+++ Provided data +++

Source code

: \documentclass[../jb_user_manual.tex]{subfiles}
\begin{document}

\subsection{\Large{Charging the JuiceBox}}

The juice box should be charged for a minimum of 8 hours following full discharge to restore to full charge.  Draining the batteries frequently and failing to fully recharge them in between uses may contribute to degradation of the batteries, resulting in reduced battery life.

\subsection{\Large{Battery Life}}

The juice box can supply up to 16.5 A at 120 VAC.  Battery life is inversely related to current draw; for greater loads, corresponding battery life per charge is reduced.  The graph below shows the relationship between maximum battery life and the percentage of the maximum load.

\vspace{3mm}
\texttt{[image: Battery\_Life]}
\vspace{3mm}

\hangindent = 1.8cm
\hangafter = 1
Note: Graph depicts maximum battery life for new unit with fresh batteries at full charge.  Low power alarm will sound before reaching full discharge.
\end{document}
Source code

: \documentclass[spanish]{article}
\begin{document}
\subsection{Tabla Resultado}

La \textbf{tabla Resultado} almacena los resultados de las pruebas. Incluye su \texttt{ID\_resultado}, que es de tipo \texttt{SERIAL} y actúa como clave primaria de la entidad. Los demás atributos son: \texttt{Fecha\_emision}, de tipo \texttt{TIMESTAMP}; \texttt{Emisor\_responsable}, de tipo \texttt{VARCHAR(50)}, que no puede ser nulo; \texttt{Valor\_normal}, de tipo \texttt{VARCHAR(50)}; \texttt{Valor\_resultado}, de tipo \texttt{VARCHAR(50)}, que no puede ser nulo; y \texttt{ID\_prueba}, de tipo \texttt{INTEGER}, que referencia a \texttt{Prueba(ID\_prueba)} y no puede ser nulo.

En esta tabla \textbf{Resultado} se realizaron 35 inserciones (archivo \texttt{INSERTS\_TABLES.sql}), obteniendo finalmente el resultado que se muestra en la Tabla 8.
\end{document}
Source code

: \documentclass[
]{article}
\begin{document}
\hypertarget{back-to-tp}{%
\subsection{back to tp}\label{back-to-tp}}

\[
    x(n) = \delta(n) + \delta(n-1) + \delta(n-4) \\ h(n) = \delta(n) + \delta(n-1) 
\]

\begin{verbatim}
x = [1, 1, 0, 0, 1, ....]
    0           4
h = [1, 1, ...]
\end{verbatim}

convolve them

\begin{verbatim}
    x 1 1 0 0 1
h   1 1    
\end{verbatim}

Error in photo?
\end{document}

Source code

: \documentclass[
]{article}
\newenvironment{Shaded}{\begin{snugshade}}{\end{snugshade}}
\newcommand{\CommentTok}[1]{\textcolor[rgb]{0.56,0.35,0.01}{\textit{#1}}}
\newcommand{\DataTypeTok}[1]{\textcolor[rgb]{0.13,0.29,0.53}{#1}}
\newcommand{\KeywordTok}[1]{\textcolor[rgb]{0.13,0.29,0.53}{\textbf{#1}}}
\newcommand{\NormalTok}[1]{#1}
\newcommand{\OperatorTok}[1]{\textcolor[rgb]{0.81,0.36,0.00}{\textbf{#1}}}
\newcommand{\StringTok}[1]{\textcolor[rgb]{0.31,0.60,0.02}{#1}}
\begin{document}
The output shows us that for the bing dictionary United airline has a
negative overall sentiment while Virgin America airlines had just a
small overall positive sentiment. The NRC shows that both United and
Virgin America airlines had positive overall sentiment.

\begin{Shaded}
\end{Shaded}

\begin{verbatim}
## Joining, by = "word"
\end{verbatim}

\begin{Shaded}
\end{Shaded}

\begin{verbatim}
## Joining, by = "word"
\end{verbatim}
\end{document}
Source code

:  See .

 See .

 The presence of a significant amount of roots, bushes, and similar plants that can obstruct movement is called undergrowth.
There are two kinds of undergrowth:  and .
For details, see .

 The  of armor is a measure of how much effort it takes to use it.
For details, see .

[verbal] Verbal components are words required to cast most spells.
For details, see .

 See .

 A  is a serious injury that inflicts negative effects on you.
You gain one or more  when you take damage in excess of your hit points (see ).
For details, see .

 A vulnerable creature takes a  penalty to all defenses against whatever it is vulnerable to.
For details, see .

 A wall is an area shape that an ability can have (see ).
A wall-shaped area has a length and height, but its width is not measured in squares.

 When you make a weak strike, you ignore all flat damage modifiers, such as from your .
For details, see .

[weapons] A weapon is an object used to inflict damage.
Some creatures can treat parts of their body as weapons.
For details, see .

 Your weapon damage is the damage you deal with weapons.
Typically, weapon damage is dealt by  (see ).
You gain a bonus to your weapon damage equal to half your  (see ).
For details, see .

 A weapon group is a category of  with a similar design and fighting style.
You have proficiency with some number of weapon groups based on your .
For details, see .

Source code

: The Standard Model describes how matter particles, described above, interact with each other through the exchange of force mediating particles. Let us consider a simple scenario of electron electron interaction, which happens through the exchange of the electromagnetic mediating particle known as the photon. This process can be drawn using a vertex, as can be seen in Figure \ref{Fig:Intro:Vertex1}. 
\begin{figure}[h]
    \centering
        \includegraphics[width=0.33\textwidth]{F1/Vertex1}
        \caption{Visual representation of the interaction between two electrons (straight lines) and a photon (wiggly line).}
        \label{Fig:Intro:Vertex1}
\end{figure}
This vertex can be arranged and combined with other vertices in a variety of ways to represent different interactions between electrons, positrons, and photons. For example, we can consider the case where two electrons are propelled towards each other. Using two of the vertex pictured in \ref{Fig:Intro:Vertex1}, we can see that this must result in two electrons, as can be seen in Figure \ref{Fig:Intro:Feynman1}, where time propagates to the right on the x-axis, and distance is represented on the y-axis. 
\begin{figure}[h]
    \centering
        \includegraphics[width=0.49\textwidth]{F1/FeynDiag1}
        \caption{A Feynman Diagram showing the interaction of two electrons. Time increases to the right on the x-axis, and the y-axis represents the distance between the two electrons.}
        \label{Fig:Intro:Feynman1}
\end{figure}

+++

#### [The problem]
How many lines of the records contain the string "America"? Respond with the number alone.

#### [The answer]
2